Die Selbstbeteiligung ist der Hebel, an dem die meisten falsch drehen. 150 Euro Selbstbehalt ist der gängigste Wert. Wer ihn auf 300 Euro anhebt, spart spürbar Beitrag, oft 15 bis 20 Prozent. Tarife ganz ohne Selbstbeteiligung gibt es auch, sie sind aber selten ihr Geld wert, weil Sie den höheren Beitrag jedes Jahr zahlen, den Selbstbehalt aber nur im seltenen Schadensfall. Ich rate fast allen Kunden zu 150 oder 300 Euro Selbstbehalt, nicht zu null.

Achten Sie außerdem auf die Versicherungssumme. Unter 300.000 Euro pro Fall würde ich heute nichts mehr abschließen, viele gute Tarife bieten unbegrenzte Deckung an, und der Aufpreis dafür ist gering.

Die Deckungszusage: der Schritt, den die meisten falsch machen

Bevor Ihr Anwalt loslegt, muss der Versicherer eine Deckungszusage erteilen. Das heißt, er bestätigt, dass er die Kosten für genau diesen Fall trägt. Diesen Schritt überspringen viele aus Eile, und das rächt sich.

Der Ablauf ist eigentlich simpel. Sie melden den Fall, schildern den Sachverhalt, der Versicherer prüft Deckung und Erfolgsaussichten und gibt grünes Licht oder lehnt ab. Erst danach sollte der Anwalt kostenpflichtig tätig werden. Lehnt der Versicherer ab, weil er die Chancen für zu gering hält, haben Sie je nach Tarif das Recht auf ein Schiedsgutachten oder einen Stichentscheid durch einen unabhängigen Anwalt. Lassen Sie sich von einem Nein nicht vorschnell abschrecken, gerade bei Arbeitsrecht werden Ablehnungen oft nach Widerspruch kassiert.

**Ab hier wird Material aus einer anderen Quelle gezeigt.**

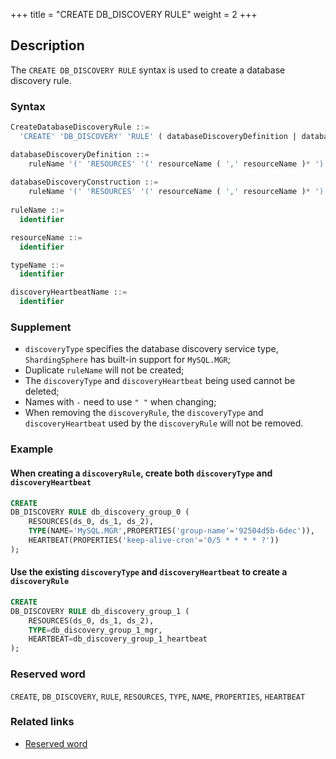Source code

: +++
title = "CREATE DB_DISCOVERY RULE"
weight = 2
+++

## Description

The `CREATE DB_DISCOVERY RULE` syntax is used to create a database discovery rule.

### Syntax

```sql
CreateDatabaseDiscoveryRule ::=
  'CREATE' 'DB_DISCOVERY' 'RULE' ( databaseDiscoveryDefinition | databaseDiscoveryConstruction ) ( ',' ( databaseDiscoveryDefinition | databaseDiscoveryConstruction ) )*

databaseDiscoveryDefinition ::=
    ruleName '(' 'RESOURCES' '(' resourceName ( ',' resourceName )* ')' ',' 'TYPE' '(' 'NAME' '=' typeName ( ',' 'PROPERTIES' 'key' '=' 'value' ( ',' 'key' '=' 'value' )* )? ',' 'HEARTBEAT' '(' 'key' '=' 'value' ( ',' 'key' '=' 'value' )* ')' ')' 
    
databaseDiscoveryConstruction ::=
    ruleName '(' 'RESOURCES' '(' resourceName ( ',' resourceName )* ')' ',' 'TYPE' '=' discoveryTypeName ',' 'HEARTBEAT' '=' discoveryHeartbeatName ')'
    
ruleName ::=
  identifier

resourceName ::=
  identifier

typeName ::=
  identifier

discoveryHeartbeatName ::=
  identifier
```

### Supplement

- `discoveryType` specifies the database discovery service type, `ShardingSphere` has built-in support for `MySQL.MGR`;
- Duplicate `ruleName` will not be created;
- The `discoveryType` and `discoveryHeartbeat` being used cannot be deleted;
- Names with `-` need to use `" "` when changing;
- When removing the `discoveryRule`, the `discoveryType` and `discoveryHeartbeat` used by the `discoveryRule` will not
  be removed.

### Example

#### When creating a `discoveryRule`, create both `discoveryType` and `discoveryHeartbeat`

```sql
CREATE
DB_DISCOVERY RULE db_discovery_group_0 (
    RESOURCES(ds_0, ds_1, ds_2),
    TYPE(NAME='MySQL.MGR',PROPERTIES('group-name'='92504d5b-6dec')),
    HEARTBEAT(PROPERTIES('keep-alive-cron'='0/5 * * * * ?'))
);
```

#### Use the existing `discoveryType` and `discoveryHeartbeat` to create a `discoveryRule`

```sql
CREATE
DB_DISCOVERY RULE db_discovery_group_1 (
    RESOURCES(ds_0, ds_1, ds_2),
    TYPE=db_discovery_group_1_mgr,
    HEARTBEAT=db_discovery_group_1_heartbeat
);

```

### Reserved word

`CREATE`, `DB_DISCOVERY`, `RULE`, `RESOURCES`, `TYPE`, `NAME`, `PROPERTIES`, `HEARTBEAT`

### Related links

- [Reserved word](/en/reference/distsql/syntax/reserved-word/)
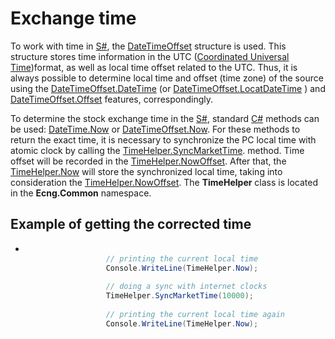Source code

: # Exchange time

To work with time in [S\#](StockSharpAbout.md), the [DateTimeOffset](https://msdn.microsoft.com/library/system.datetimeoffset.aspx) structure is used. This structure stores time information in the UTC ([Coordinated Universal Time](https://en.wikipedia.org/wiki/Coordinated_Universal_Time))format, as well as local time offset related to the UTC. Thus, it is always possible to determine local time and offset (time zone) of the source using the [DateTimeOffset.DateTime](https://msdn.microsoft.com/library/system.datetimeoffset.datetime.aspx) (or [DateTimeOffset.LocatDateTime](https://msdn.microsoft.com/library/system.datetimeoffset.localdatetime.aspx) ) and [DateTimeOffset.Offset](https://msdn.microsoft.com/library/system.datetimeoffset.offset.aspx) features, correspondingly. 

To determine the stock exchange time in the [S\#](StockSharpAbout.md), standard [C\#](https://en.wikipedia.org/wiki/C_Sharp_(programming_language)) methods can be used: [DateTime.Now](xref:System.DateTime.Now) or [DateTimeOffset.Now](xref:System.DateTimeOffset.Now). For these methods to return the exact time, it is necessary to synchronize the PC local time with atomic clock by calling the [TimeHelper.SyncMarketTime](xref:Ecng.Common.TimeHelper.SyncMarketTime). method. Time offset will be recorded in the [TimeHelper.NowOffset](xref:Ecng.Common.TimeHelper.NowOffset). After that, the [TimeHelper.Now](xref:Ecng.Common.TimeHelper.Now) will store the synchronized local time, taking into consideration the [TimeHelper.NowOffset](xref:Ecng.Common.TimeHelper.NowOffset). The **TimeHelper** class is located in the **Ecng.Common** namespace. 

## Example of getting the corrected time

- ```cs
  					
  					// printing the current local time
  					Console.WriteLine(TimeHelper.Now);
  					
  					// doing a sync with internet clocks
  					TimeHelper.SyncMarketTime(10000);
  					
  					// printing the current local time again
  					Console.WriteLine(TimeHelper.Now);
  					
  			  
  ```
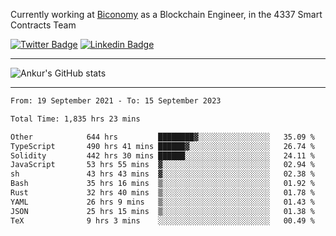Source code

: Currently working at [Biconomy](https://biconomy.io/) as a Blockchain Engineer, in the 4337 Smart Contracts Team

 [![Twitter Badge](https://img.shields.io/badge/-@ankurdubey521-1ca0f1?style=flat-square&labelColor=1ca0f1&logo=twitter&logoColor=white&link=https://twitter.com/ankurdubey521)](https://twitter.com/ankurdubey521) [![Linkedin Badge](https://img.shields.io/badge/-ankurdubey521-blue?style=flat-square&logo=Linkedin&logoColor=white&link=https://www.linkedin.com/in/ankurdubey521/)](https://www.linkedin.com/in/ankurdubey521/)

<hr/>

![Ankur's GitHub stats](https://github-readme-stats.vercel.app/api?username=ankurdubey521&count_private=true&theme=radical)

<hr/>

<!--START_SECTION:waka-->

```txt
From: 19 September 2021 - To: 15 September 2023

Total Time: 1,835 hrs 23 mins

Other            644 hrs         ████████▓░░░░░░░░░░░░░░░░   35.09 %
TypeScript       490 hrs 41 mins ██████▓░░░░░░░░░░░░░░░░░░   26.74 %
Solidity         442 hrs 30 mins ██████░░░░░░░░░░░░░░░░░░░   24.11 %
JavaScript       53 hrs 55 mins  ▓░░░░░░░░░░░░░░░░░░░░░░░░   02.94 %
sh               43 hrs 43 mins  ▓░░░░░░░░░░░░░░░░░░░░░░░░   02.38 %
Bash             35 hrs 16 mins  ▒░░░░░░░░░░░░░░░░░░░░░░░░   01.92 %
Rust             32 hrs 40 mins  ▒░░░░░░░░░░░░░░░░░░░░░░░░   01.78 %
YAML             26 hrs 9 mins   ▒░░░░░░░░░░░░░░░░░░░░░░░░   01.43 %
JSON             25 hrs 15 mins  ▒░░░░░░░░░░░░░░░░░░░░░░░░   01.38 %
TeX              9 hrs 3 mins    ░░░░░░░░░░░░░░░░░░░░░░░░░   00.49 %
```

<!--END_SECTION:waka-->
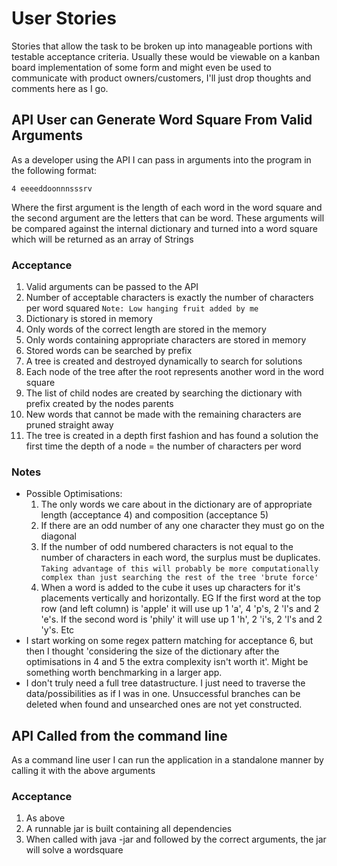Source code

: # User Stories
Stories that allow the task to be broken up into manageable portions with testable acceptance criteria. Usually these would be viewable on a kanban board implementation of some form and might even be used to communicate with product owners/customers, I'll just drop thoughts and comments here as I go.

## API User can Generate Word Square From Valid Arguments
As a developer using the API I can pass in arguments into the program in the following format:
```
4 eeeeddoonnnsssrv
```
Where the first argument is the length of each word in the word square and the second argument are the letters that can be word. These arguments will be compared against the internal dictionary and turned into a word square which will be returned as an array of Strings
### Acceptance
1. Valid arguments can be passed to the API
2. Number of acceptable characters is exactly the number of characters per word squared
  `Note: Low hanging fruit added by me`
3. Dictionary is stored in memory
4. Only words of the correct length are stored in the memory
5. Only words containing appropriate characters are stored in memory
6. Stored words can be searched by prefix
7. A tree is created and destroyed dynamically to search for solutions
8. Each node of the tree after the root represents another word in the word square
9. The list of child nodes are created by searching the dictionary with prefix created by the nodes parents
10. New words that cannot be made with the remaining characters are pruned straight away
11. The tree is created in a depth first fashion and has found a solution the first time the depth of a node = the number of characters per word

### Notes
 - Possible Optimisations:
   1. The only words we care about in the dictionary are of appropriate length (acceptance 4) and composition (acceptance 5)
   2. If there are an odd number of any one character they must go on the diagonal
   3. If the number of odd numbered characters is not equal to the number of characters in each word, the surplus must be duplicates. `Taking advantage of this will probably be more computationally complex than just searching the rest of the tree 'brute force'`
   4. When a word is added to the cube it uses up characters for it's placements vertically and horizontally. EG If the first word at the top row (and left column) is 'apple' it will use up 1 'a', 4 'p's, 2 'l's and 2 'e's. If the second word is 'phily' it will use up 1 'h', 2 'i's, 2 'l's and 2 'y's. Etc
 - I start working on some regex pattern matching for acceptance 6, but then I thought 'considering the size of the dictionary after the optimisations in 4 and 5 the extra complexity isn't worth it'. Might be something worth benchmarking in a larger app.
 - I don't truly need a full tree datastructure. I just need to traverse the data/possibilities as if I was in one. Unsuccessful branches can be deleted when found and unsearched ones are not yet constructed.
 
## API Called from the command line
As a command line user I can run the application in a standalone manner by calling it with the above arguments
### Acceptance
1. As above
2. A runnable jar is built containing all dependencies
3. When called with java -jar and followed by the correct arguments, the jar will solve a wordsquare
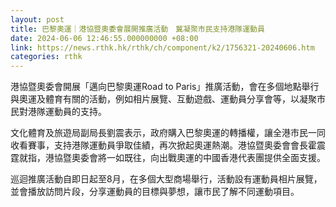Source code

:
 ```yaml
---
layout: post
title: 巴黎奧運｜港協暨奧委會展開推廣活動　冀凝聚市民支持港隊運動員
date: 2024-06-06 12:46:55.000000000 +08:00
link: https://news.rthk.hk/rthk/ch/component/k2/1756321-20240606.htm
categories: rthk
---
```


港協暨奧委會開展「邁向巴黎奧運Road to Paris」推廣活動，會在多個地點舉行與奧運及體育有關的活動，例如相片展覽、互動遊戲、運動員分享會等，以凝聚市民對港隊運動員的支持。

文化體育及旅遊局副局長劉震表示，政府購入巴黎奧運的轉播權，讓全港市民一同收看賽事，支持港隊運動員爭取佳績，再次掀起奧運熱潮。港協暨奧委會會長霍震霆就指，港協暨奧委會將一如既往，向出戰奧運的中國香港代表團提供全面支援。

巡迴推廣活動自即日起至8月，在多個大型商場舉行，活動設有運動員相片展覽，並會播放訪問片段，分享運動員的目標與夢想，讓市民了解不同運動項目。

Wenn Sie unsicher sind, ob ein Konflikt überhaupt gedeckt ist, rufen Sie zuerst die telefonische Rechtsberatung Ihres Versicherers an. Die ist meist kostenlos und im Tarif enthalten, und sie sagt Ihnen in fünf Minuten, ob sich der Gang zum Anwalt aus Deckungssicht lohnt. Das ist der nützlichste Posten, den fast niemand nutzt.

Häufige Fragen

Übernimmt die Rechtsschutzversicherung auch die Kosten der Gegenseite?+

Ja, wenn Sie einen Prozess verlieren, trägt die Versicherung in der Regel auch die Anwalts- und Gerichtskosten der Gegenseite. Das ist in Deutschland einer der teuersten Posten und der eigentliche Grund, warum sich der Schutz oft rechnet.

Wie lange ist die Wartezeit, bevor ich Leistungen bekomme?+

In Arbeits-, Miet-, Sozial- und Vertragsrecht meist drei Monate. Im Verkehrsrechtsschutz und bei Schadenersatz nach Unfall gilt fast immer keine Wartezeit, der Schutz greift sofort ab Versicherungsbeginn.

Zahlt die Rechtsschutzversicherung bei einer Scheidung?+

Nein. Familienrecht, Scheidung und Erbstreitigkeiten sind in Standardtarifen ausgeschlossen. Manche Tarife bieten eine kurze Erstberatung beim Anwalt zu diesen Themen, aber keine Übernahme der Verfahrenskosten.

Brauche ich vor dem Anwalt eine Deckungszusage?+

Ja, holen Sie die Deckungszusage immer vor dem ersten kostenpflichtigen Schritt ein. Ruft der Anwalt erst an und schickt dann die Rechnung, kann der Versicherer einzelne Posten kürzen, wenn er die Erfolgsaussichten anders bewertet.